Pour son film, la route vers les Oscars pourrait bien s’arrêter au niveau des nominations, ne serait-ce qu’à cause de sa distribution directement en ligne par Netflix. A ce sujet, Jane Campion est la seule représentante des plateformes cette année, au détriment de ses confrères Joel Coen (Macbeth), Adam McKay (Don’t Look Up Déni cosmique) et Aaron Sorkin (Being the Ricardos).
Steven Spielberg pour West Side Story
Il fait figure de vétéran dans ce groupe de cinq cinéastes pourtant pas si jeunes. Cela risque de ne pas suffire pour lui assurer que son nom sera présent sur la liste des nommés aux Oscars demain. Après, une légende du cinéma américain comme Steven Spielberg (* 1946) s’en remettra sans problème. Comme il avait réussi à le faire après ses quatre autres nominations au Directors Guild Awards, elles non plus suivies d’une nomination à l’Oscar. Car Spielberg et le syndicat, c’est une histoire qui remonte à très loin, presque jusqu’au début de son illustre carrière.
Nommé à onze reprises avant West Side Story, entre Les Dents de la mer en 1976 et Lincoln en 2013, il avait même gagné la plaque dorée à trois reprises : pour La Couleur pourpre, La Liste de Schindler et Il faut sauver le soldat Ryan. Sans oublier le prix honorifique du syndicat qu’il avait obtenu en l’an 2000.

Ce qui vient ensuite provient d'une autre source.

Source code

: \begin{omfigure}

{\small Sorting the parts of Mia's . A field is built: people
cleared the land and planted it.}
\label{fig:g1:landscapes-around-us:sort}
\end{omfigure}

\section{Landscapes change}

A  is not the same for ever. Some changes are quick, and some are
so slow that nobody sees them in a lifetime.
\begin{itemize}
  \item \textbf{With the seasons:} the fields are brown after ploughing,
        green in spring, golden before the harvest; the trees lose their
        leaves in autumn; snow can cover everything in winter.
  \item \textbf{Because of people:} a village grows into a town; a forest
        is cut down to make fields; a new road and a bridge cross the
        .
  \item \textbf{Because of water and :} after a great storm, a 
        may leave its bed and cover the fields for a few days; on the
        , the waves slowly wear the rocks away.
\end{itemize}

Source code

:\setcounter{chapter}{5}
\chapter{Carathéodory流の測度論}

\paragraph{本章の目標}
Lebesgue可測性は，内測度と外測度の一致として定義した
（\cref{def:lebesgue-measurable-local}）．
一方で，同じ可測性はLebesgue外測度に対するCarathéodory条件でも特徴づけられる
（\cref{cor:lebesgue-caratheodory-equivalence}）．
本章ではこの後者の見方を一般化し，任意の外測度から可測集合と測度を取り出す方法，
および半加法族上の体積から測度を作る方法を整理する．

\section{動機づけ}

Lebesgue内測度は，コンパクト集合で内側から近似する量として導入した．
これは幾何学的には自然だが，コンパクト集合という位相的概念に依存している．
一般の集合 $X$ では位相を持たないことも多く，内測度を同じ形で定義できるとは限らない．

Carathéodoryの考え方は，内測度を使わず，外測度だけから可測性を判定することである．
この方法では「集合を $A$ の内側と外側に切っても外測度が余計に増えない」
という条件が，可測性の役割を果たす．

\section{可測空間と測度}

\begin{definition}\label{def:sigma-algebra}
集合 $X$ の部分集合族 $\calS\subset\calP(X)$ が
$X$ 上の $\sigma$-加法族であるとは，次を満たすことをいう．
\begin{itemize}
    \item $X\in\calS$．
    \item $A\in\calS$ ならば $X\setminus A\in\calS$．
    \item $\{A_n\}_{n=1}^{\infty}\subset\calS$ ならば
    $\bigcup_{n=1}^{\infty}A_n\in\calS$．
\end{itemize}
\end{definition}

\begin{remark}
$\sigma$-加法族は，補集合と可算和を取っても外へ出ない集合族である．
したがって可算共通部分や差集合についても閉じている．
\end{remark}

La trajectoire au box-office de West Side Story fait malgré tout de lui le maillon faible des nommés aux Directors Guild Awards de cette année. Alors que l’adaptation originale de la comédie musicale par Robert Wise et Jerome Robbins avait été tout à fait dans l’air du temps au début des années 1960, raflant au passage dix Oscars en 1962 dont ceux du Meilleur Film et du Meilleur réalisateur, le soi-disant remake élaboré par le vieux roi d’Hollywood s’est essoufflé très vite dans toutes les salles où il a été projeté dans le monde. D’où notre pronostic qu’il devrait plutôt se ranger du côté de L’Empire du soleil et d’Amistad que de celui de la plupart des films victorieux précités.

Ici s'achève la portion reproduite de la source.